START RECORDS PROVIDED

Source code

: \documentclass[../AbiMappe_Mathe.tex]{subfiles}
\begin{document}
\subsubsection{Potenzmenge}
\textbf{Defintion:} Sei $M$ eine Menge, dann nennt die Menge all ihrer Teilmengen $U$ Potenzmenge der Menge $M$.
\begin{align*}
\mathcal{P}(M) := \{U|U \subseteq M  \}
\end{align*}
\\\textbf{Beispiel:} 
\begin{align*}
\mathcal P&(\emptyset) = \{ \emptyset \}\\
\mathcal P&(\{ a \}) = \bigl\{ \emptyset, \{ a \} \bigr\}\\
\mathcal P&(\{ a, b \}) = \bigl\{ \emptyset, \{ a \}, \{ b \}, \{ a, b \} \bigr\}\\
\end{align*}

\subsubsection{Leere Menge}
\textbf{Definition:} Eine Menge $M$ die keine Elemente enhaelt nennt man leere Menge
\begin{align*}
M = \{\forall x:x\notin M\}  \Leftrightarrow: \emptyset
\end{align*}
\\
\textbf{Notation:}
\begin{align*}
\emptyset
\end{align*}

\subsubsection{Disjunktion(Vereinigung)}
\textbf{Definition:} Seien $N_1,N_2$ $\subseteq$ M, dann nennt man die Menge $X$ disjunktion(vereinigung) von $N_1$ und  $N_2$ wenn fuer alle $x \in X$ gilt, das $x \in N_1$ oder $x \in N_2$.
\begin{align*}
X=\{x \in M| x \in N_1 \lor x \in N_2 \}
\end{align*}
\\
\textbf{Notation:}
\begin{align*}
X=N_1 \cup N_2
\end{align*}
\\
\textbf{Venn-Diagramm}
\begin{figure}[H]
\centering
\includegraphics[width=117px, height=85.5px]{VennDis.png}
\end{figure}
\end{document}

END RECORDS PROVIDED
START RECORDS PROVIDED

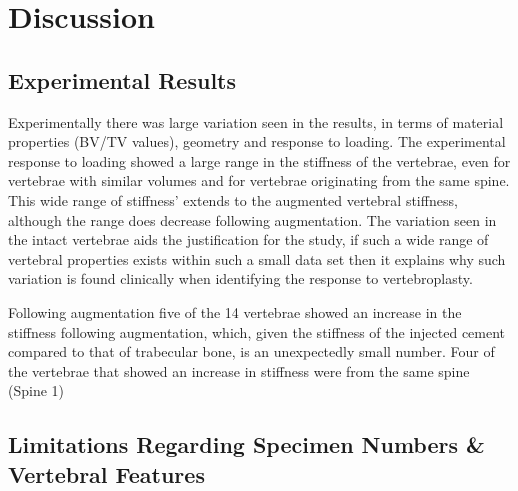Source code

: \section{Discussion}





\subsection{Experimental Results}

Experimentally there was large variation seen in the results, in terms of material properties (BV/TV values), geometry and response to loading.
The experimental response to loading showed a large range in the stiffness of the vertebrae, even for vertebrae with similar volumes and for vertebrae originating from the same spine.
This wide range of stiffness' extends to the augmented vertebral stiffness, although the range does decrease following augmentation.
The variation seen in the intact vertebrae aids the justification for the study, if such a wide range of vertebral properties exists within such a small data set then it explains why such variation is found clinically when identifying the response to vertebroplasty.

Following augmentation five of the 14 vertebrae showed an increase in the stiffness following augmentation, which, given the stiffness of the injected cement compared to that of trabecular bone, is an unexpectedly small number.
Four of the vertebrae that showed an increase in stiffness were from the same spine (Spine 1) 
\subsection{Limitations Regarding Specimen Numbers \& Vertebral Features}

END RECORDS PROVIDED

▶ _WORK REQUEST_: Search the preceding listing for "increase" and extract every line where it is found.

▶ _REPLY TO THE TASK_:
Following augmentation five of the 14 vertebrae showed an increase in the stiffness following augmentation, which, given the stiffness of the injected cement compared to that of trabecular bone, is an unexpectedly small number.
Four of the vertebrae that showed an increase in stiffness were from the same spine (Spine 1) 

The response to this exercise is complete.